*** Opening of Information provided ***
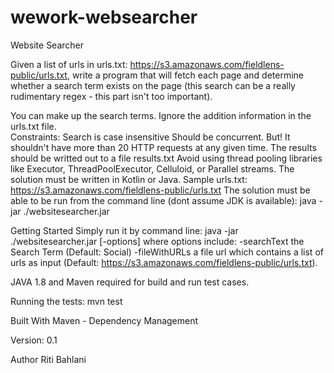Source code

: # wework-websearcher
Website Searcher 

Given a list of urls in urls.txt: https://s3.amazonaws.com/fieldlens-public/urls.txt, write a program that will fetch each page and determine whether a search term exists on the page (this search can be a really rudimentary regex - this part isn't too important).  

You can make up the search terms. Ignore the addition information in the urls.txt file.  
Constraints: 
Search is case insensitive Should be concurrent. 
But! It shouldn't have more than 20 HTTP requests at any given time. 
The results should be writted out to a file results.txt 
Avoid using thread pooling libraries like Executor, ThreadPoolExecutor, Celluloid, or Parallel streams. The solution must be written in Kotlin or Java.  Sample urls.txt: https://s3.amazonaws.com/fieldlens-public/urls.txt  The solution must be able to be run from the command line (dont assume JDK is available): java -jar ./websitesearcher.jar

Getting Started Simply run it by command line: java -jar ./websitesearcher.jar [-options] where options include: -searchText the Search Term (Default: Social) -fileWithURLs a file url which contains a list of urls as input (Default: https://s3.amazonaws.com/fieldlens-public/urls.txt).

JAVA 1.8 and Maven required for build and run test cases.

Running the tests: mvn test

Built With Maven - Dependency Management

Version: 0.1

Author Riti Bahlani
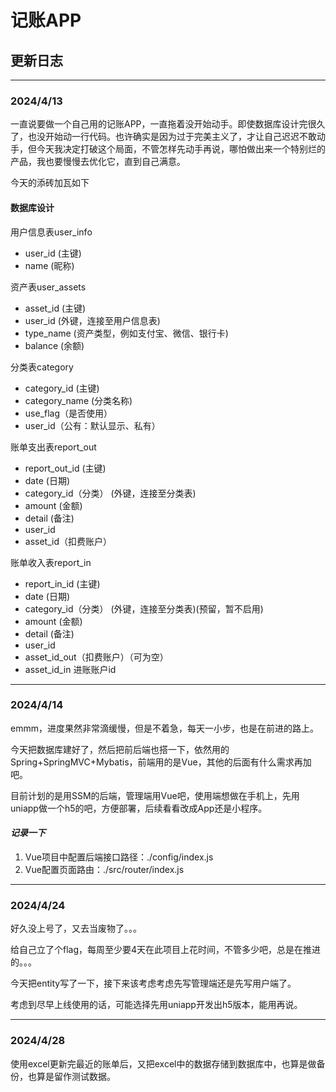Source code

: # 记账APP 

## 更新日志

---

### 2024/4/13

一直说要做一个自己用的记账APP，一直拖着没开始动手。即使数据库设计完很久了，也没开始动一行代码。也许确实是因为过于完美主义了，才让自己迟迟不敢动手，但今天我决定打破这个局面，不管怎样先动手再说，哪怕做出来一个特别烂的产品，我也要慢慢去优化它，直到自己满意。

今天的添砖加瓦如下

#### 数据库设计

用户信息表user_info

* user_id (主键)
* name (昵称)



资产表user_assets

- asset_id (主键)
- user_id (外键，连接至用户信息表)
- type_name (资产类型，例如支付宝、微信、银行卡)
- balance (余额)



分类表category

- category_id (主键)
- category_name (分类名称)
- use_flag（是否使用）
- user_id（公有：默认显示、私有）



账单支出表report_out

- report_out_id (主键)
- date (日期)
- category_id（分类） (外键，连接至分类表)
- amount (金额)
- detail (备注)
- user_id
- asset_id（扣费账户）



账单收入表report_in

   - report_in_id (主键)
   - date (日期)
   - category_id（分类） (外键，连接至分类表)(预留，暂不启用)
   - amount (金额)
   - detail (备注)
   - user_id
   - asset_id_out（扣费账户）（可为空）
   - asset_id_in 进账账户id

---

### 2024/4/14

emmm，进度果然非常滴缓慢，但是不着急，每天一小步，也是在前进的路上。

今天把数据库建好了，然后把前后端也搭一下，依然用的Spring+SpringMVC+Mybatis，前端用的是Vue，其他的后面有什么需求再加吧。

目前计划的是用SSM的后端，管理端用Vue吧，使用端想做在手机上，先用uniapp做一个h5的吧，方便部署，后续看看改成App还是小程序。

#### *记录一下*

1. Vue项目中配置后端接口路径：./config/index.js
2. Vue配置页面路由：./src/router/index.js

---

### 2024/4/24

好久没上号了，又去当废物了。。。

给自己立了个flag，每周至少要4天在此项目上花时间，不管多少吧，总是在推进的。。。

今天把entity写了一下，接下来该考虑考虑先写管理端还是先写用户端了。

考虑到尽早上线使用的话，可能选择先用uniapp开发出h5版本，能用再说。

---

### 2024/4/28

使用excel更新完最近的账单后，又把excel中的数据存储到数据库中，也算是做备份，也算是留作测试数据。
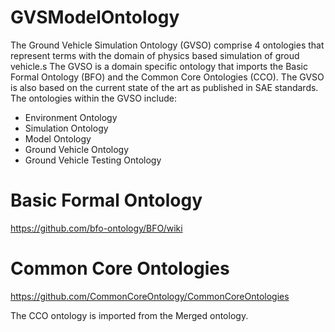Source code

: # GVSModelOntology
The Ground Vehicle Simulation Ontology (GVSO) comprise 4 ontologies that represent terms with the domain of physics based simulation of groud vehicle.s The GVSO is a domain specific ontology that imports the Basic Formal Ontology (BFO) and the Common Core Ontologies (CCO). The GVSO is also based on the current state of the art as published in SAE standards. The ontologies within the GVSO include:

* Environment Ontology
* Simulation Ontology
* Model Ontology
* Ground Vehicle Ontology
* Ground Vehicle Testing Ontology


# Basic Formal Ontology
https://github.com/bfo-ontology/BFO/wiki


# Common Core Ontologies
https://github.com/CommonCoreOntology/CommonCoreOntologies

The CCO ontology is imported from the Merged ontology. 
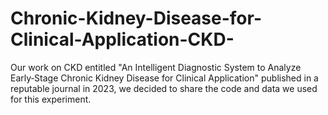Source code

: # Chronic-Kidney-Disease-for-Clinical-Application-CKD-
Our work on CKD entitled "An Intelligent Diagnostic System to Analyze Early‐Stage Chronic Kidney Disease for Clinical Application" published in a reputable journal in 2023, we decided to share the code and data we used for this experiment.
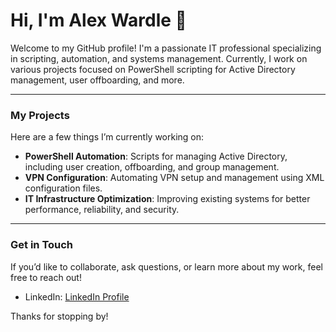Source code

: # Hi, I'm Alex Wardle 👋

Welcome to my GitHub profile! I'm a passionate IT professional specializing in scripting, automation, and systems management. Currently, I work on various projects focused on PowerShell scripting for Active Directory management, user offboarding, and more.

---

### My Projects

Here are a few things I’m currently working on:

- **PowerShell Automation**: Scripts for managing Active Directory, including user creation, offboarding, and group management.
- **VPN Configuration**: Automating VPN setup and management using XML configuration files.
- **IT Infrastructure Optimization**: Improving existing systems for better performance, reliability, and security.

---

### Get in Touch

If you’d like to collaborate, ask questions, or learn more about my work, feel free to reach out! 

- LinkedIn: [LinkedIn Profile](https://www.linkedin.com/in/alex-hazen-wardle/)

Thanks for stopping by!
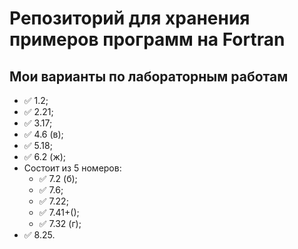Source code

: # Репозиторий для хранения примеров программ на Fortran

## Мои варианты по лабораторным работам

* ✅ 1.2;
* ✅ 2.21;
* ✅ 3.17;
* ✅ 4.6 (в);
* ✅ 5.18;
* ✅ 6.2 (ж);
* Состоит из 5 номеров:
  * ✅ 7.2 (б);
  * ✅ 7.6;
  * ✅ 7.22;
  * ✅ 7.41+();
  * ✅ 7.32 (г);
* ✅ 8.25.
*** Close of Information provided ***
▶ _Task description_: Leave out the images and repeat the rest of the data word for word.

▶ _Your response_:
Source code

: # wework-websearcher
Website Searcher 

Given a list of urls in urls.txt: https://s3.amazonaws.com/fieldlens-public/urls.txt, write a program that will fetch each page and determine whether a search term exists on the page (this search can be a really rudimentary regex - this part isn't too important).  

You can make up the search terms. Ignore the addition information in the urls.txt file.  
Constraints: 
Search is case insensitive Should be concurrent. 
But! It shouldn't have more than 20 HTTP requests at any given time. 
The results should be writted out to a file results.txt 
Avoid using thread pooling libraries like Executor, ThreadPoolExecutor, Celluloid, or Parallel streams. The solution must be written in Kotlin or Java.  Sample urls.txt: https://s3.amazonaws.com/fieldlens-public/urls.txt  The solution must be able to be run from the command line (dont assume JDK is available): java -jar ./websitesearcher.jar

Getting Started Simply run it by command line: java -jar ./websitesearcher.jar [-options] where options include: -searchText the Search Term (Default: Social) -fileWithURLs a file url which contains a list of urls as input (Default: https://s3.amazonaws.com/fieldlens-public/urls.txt).

JAVA 1.8 and Maven required for build and run test cases.

Running the tests: mvn test

Built With Maven - Dependency Management

Version: 0.1

Author Riti Bahlani
Source code

: # 记账APP 

## 更新日志

---

### 2024/4/13

一直说要做一个自己用的记账APP，一直拖着没开始动手。即使数据库设计完很久了，也没开始动一行代码。也许确实是因为过于完美主义了，才让自己迟迟不敢动手，但今天我决定打破这个局面，不管怎样先动手再说，哪怕做出来一个特别烂的产品，我也要慢慢去优化它，直到自己满意。

今天的添砖加瓦如下

#### 数据库设计

用户信息表user_info

* user_id (主键)
* name (昵称)



资产表user_assets

- asset_id (主键)
- user_id (外键，连接至用户信息表)
- type_name (资产类型，例如支付宝、微信、银行卡)
- balance (余额)



分类表category

- category_id (主键)
- category_name (分类名称)
- use_flag（是否使用）
- user_id（公有：默认显示、私有）



账单支出表report_out

- report_out_id (主键)
- date (日期)
- category_id（分类） (外键，连接至分类表)
- amount (金额)
- detail (备注)
- user_id
- asset_id（扣费账户）



账单收入表report_in

   - report_in_id (主键)
   - date (日期)
   - category_id（分类） (外键，连接至分类表)(预留，暂不启用)
   - amount (金额)
   - detail (备注)
   - user_id
   - asset_id_out（扣费账户）（可为空）
   - asset_id_in 进账账户id

---

### 2024/4/14

emmm，进度果然非常滴缓慢，但是不着急，每天一小步，也是在前进的路上。

今天把数据库建好了，然后把前后端也搭一下，依然用的Spring+SpringMVC+Mybatis，前端用的是Vue，其他的后面有什么需求再加吧。

目前计划的是用SSM的后端，管理端用Vue吧，使用端想做在手机上，先用uniapp做一个h5的吧，方便部署，后续看看改成App还是小程序。

#### *记录一下*

1. Vue项目中配置后端接口路径：./config/index.js
2. Vue配置页面路由：./src/router/index.js

---

### 2024/4/24

好久没上号了，又去当废物了。。。

给自己立了个flag，每周至少要4天在此项目上花时间，不管多少吧，总是在推进的。。。

今天把entity写了一下，接下来该考虑考虑先写管理端还是先写用户端了。

考虑到尽早上线使用的话，可能选择先用uniapp开发出h5版本，能用再说。

---

### 2024/4/28

使用excel更新完最近的账单后，又把excel中的数据存储到数据库中，也算是做备份，也算是留作测试数据。
Source code

: # GVSModelOntology
The Ground Vehicle Simulation Ontology (GVSO) comprise 4 ontologies that represent terms with the domain of physics based simulation of groud vehicle.s The GVSO is a domain specific ontology that imports the Basic Formal Ontology (BFO) and the Common Core Ontologies (CCO). The GVSO is also based on the current state of the art as published in SAE standards. The ontologies within the GVSO include:

* Environment Ontology
* Simulation Ontology
* Model Ontology
* Ground Vehicle Ontology
* Ground Vehicle Testing Ontology


# Basic Formal Ontology
https://github.com/bfo-ontology/BFO/wiki


# Common Core Ontologies
https://github.com/CommonCoreOntology/CommonCoreOntologies

The CCO ontology is imported from the Merged ontology. 
Source code

: # Chronic-Kidney-Disease-for-Clinical-Application-CKD-
Our work on CKD entitled "An Intelligent Diagnostic System to Analyze Early‐Stage Chronic Kidney Disease for Clinical Application" published in a reputable journal in 2023, we decided to share the code and data we used for this experiment.
Source code

: # Hi, I'm Alex Wardle 👋

Welcome to my GitHub profile! I'm a passionate IT professional specializing in scripting, automation, and systems management. Currently, I work on various projects focused on PowerShell scripting for Active Directory management, user offboarding, and more.

---

### My Projects

Here are a few things I’m currently working on:

- **PowerShell Automation**: Scripts for managing Active Directory, including user creation, offboarding, and group management.
- **VPN Configuration**: Automating VPN setup and management using XML configuration files.
- **IT Infrastructure Optimization**: Improving existing systems for better performance, reliability, and security.

---

### Get in Touch

If you’d like to collaborate, ask questions, or learn more about my work, feel free to reach out! 

- LinkedIn: [LinkedIn Profile](https://www.linkedin.com/in/alex-hazen-wardle/)

Thanks for stopping by!
Source code

: # Репозиторий для хранения примеров программ на Fortran

## Мои варианты по лабораторным работам

* ✅ 1.2;
* ✅ 2.21;
* ✅ 3.17;
* ✅ 4.6 (в);
* ✅ 5.18;
* ✅ 6.2 (ж);
* Состоит из 5 номеров:
  * ✅ 7.2 (б);
  * ✅ 7.6;
  * ✅ 7.22;
  * ✅ 7.41+();
  * ✅ 7.32 (г);
* ✅ 8.25.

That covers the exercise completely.